=== THE RECORDS ===

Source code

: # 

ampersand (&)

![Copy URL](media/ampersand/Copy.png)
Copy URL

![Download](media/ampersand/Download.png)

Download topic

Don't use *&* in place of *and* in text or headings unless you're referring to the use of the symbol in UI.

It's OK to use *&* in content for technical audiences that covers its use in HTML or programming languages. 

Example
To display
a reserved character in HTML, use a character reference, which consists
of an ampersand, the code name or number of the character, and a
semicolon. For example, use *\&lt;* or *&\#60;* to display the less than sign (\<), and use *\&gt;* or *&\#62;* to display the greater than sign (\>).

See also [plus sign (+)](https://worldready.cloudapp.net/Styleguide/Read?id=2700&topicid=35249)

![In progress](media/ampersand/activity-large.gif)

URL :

===

PROBLEM DETAILS: Exact repetition of every record is required.

ANSWER SECTION:
Source code

: # 

ampersand (&)

![Copy URL](media/ampersand/Copy.png)
Copy URL

![Download](media/ampersand/Download.png)

Download topic

Don't use *&* in place of *and* in text or headings unless you're referring to the use of the symbol in UI.

It's OK to use *&* in content for technical audiences that covers its use in HTML or programming languages. 

Example
To display
a reserved character in HTML, use a character reference, which consists
of an ampersand, the code name or number of the character, and a
semicolon. For example, use *\&lt;* or *&\#60;* to display the less than sign (\<), and use *\&gt;* or *&\#62;* to display the greater than sign (\>).

See also [plus sign (+)](https://worldready.cloudapp.net/Styleguide/Read?id=2700&topicid=35249)

![In progress](media/ampersand/activity-large.gif)

URL :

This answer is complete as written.